Emotionally immature people are tiring to be around because they constantly look for other people to confirm their worthiness. For such insecure people, every person they encounter becomes that magic mirror in the fairy tale. Mirror, mirror on the wall, tell me if I’m lovable at all.
The expectation is clear: your full agreement reassures them of their worth. It’s as if they are still trying to get the unconditional approval they should have received as children. Whatever the cause, these unfinished people won’t stop trying to wrest constant validation from you.
What makes good social interactions enjoyable is the sense that both people are listening and showing interest in each other. In these energizing moments, you get to know each other better and hopefully share a new experience: an idea, a laugh, or a bit of self-revelation. There’s a creative spark in how such a conversation takes its twists and turns. But this cannot happen when the other person just wants you to be their lovability mirror.
It’s hard to put your finger on, but you will find yourself instinctively backing away from the deadening effect these people have on your energy. Feeling cornered by them is the typical experience. You feel trapped because there is no relief from their need for you to serve as their attentive mirror.
Like children, emotionally immature people look for you to confirm their goodness in each and every encounter. As they do this, their vibe begins to feel coercive. They are not looking for a conversation where both of you can add your own spice to the mix. They want you to follow along with them, like the slipstream around the wake of a boat.
Usually there is something negative to their theme, something that is unfulfilled in them. It’s a subtle thing, but you soon realize that they’re not just communicating in a relaxed and sociable way. Instead, they are looking for you to confirm and agree with the rightness of their existence. They make their points with persistence. They approach you with the tug of an ignored child who needs you to acknowledge him or her, over and over.
With mirror-seeking people, the deal is always the same. There is no fun or discovery going on between you because the formula never changes. It is clear your job is to smile and agree. They do not look in your eyes and show interest in you as a person, any more than you would try to relate to your own image in the mirror. You might try single-handedly to redirect the conversation to something both of you might enjoy, but that will be an uphill siege. This exhausting person will quickly try to maneuver you into confirming they are lovable and right, and your energy will deflate like a flat tire.
Many of these mirror moments can be gotten through with no ill effects by keeping it light. But when a family member, co-worker, or even a partner, repeatedly does this, it can wear thin fast because it’s not so easy to get away.
If you don’t want to serve as someone’s magic mirror, your best bet is to sidestep the urging for agreement with something noncommittal, like “I’ll have to think about that” or “I don’t know.” Any response other than agreement will do because your agreeableness and feigned interest are what keeps fueling their behavior. You may think you are being polite, but your willingness to be a passive mirror is just as enticing to the needy person as active approval.
The next time you are feeling trapped by one of these people, exit the mirror mode by turning your body a little sideways to him and by shifting your gaze to something else in the room for a few moments.

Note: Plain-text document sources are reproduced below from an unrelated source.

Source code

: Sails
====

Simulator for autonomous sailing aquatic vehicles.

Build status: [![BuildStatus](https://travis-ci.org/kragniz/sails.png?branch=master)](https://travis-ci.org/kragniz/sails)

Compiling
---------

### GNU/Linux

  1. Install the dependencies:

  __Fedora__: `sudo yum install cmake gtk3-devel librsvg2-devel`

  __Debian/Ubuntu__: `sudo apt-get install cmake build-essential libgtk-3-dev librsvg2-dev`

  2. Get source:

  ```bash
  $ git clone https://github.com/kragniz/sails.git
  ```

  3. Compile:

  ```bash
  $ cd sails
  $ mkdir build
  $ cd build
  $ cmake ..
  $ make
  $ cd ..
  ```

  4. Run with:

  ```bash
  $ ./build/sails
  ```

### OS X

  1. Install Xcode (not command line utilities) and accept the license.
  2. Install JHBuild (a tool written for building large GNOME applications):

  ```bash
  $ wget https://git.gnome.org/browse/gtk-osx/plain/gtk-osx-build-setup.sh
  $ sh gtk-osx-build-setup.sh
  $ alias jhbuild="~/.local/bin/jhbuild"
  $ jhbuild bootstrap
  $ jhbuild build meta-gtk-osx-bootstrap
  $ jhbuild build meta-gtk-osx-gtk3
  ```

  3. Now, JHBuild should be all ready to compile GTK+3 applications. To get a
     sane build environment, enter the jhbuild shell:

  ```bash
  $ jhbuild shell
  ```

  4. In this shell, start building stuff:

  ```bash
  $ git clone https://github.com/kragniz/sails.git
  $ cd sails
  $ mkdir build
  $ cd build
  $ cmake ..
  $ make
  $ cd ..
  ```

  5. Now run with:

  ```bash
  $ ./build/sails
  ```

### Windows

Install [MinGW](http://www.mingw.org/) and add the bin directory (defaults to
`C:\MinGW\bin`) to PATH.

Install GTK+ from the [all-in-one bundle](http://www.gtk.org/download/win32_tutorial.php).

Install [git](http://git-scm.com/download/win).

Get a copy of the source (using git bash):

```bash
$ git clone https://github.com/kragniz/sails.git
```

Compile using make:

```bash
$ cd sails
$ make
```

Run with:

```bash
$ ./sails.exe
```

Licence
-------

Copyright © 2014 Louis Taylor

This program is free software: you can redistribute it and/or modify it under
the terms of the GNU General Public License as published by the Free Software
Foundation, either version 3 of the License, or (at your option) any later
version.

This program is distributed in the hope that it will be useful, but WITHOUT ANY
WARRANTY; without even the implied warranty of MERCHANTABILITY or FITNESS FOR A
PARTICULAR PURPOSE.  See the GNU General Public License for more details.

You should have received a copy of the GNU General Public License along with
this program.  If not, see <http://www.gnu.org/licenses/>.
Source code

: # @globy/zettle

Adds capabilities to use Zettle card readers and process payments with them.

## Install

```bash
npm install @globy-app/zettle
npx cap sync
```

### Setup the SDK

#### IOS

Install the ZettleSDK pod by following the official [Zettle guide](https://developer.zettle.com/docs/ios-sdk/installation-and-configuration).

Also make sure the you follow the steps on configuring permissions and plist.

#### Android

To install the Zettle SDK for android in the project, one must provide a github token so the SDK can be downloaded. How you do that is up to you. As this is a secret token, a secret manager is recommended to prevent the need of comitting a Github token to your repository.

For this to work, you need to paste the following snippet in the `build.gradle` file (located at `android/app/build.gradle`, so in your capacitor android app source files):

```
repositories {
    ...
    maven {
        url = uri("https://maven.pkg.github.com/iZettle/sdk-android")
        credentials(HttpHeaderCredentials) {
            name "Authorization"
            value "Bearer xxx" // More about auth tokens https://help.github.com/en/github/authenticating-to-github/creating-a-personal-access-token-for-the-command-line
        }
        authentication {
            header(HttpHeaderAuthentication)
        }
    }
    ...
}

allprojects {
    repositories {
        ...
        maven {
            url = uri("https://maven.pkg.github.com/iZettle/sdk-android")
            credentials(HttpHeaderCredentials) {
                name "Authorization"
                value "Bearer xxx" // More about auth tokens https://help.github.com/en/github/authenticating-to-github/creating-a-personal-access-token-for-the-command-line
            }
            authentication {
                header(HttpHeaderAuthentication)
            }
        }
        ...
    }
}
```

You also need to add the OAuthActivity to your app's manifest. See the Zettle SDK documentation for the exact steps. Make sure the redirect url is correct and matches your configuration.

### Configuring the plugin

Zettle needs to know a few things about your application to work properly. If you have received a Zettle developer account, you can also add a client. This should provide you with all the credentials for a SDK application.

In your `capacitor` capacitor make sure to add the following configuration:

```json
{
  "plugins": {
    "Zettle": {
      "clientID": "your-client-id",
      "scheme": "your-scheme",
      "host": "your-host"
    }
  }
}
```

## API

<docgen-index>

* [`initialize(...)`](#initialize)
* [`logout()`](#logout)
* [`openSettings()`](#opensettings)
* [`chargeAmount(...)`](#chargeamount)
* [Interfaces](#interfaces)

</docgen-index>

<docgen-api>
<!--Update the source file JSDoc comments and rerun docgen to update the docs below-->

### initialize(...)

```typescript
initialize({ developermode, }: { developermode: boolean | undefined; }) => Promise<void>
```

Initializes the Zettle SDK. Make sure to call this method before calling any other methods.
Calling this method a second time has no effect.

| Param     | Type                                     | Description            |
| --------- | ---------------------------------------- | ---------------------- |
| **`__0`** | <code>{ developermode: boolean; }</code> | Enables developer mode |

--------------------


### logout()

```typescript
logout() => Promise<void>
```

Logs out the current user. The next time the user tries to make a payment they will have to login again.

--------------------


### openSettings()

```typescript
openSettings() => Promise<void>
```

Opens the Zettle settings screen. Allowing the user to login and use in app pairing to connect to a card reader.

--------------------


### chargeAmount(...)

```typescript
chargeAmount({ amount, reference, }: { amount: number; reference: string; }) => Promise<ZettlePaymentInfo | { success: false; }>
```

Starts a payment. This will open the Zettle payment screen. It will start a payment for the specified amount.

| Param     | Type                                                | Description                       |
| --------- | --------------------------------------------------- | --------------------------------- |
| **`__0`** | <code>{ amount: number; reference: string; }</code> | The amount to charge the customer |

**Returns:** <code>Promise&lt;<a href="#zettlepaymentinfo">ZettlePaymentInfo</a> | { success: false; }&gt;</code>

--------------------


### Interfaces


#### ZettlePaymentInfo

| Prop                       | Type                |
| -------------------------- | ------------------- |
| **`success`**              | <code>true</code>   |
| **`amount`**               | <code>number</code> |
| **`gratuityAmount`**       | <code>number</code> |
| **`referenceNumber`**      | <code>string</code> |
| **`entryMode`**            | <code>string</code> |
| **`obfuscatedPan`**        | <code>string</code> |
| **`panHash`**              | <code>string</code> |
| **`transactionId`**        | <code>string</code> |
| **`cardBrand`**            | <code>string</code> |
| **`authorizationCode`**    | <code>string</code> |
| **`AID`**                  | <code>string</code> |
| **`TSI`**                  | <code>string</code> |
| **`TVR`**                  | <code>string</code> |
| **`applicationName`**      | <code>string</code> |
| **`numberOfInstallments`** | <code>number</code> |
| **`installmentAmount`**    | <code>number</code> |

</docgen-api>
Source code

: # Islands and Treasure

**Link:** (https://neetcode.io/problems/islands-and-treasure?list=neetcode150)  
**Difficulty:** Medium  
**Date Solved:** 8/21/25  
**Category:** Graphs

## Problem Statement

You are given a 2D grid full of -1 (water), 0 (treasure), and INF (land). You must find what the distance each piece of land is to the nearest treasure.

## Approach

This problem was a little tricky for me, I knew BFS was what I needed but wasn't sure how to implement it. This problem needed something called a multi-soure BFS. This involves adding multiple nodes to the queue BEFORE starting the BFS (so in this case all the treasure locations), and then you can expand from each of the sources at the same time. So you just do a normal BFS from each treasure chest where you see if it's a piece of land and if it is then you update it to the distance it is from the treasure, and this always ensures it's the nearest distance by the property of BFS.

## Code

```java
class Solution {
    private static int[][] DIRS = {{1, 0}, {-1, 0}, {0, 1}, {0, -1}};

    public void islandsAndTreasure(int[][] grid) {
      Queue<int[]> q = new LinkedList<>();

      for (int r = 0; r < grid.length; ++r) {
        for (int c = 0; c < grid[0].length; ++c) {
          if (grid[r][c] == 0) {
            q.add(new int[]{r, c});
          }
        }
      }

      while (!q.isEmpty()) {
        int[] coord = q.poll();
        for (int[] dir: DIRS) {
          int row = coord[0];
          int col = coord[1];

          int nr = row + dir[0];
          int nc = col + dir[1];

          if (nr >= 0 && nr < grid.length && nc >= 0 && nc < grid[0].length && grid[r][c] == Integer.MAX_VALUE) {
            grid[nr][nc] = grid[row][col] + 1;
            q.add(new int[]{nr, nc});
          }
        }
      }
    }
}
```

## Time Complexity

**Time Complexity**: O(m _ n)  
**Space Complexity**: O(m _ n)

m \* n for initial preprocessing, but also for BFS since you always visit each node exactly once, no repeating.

This makes you an unrewarding mirror. Breaking eye contact while deliberately taking a couple of deep breaths for yourself takes only a few seconds and helps break the mirror spell so you can move on. As soon as you feel the person’s negative tug on your energies, you will know it’s time to stop acting the part of his mirror. There’s no need to be rude or hostile, but neither is there any rule that you have to play the magic mirror and reassure him that he is good, right, and lovable.
Being noncommittal communicates that you don’t agree these people have the right to commandeer all your attention. Just knowing that you don’t have to put out effort to support their moods or agendas can be a marvelously freeing experience. There they are, and here you are. It’s simple; you are not their mirror, and there’s no need to knock yourself out. They can seek attention, even try to coerce it, but you are never responsible for reassuring them of their lovability. That’s an impossible and thankless job, even for a magic mirror.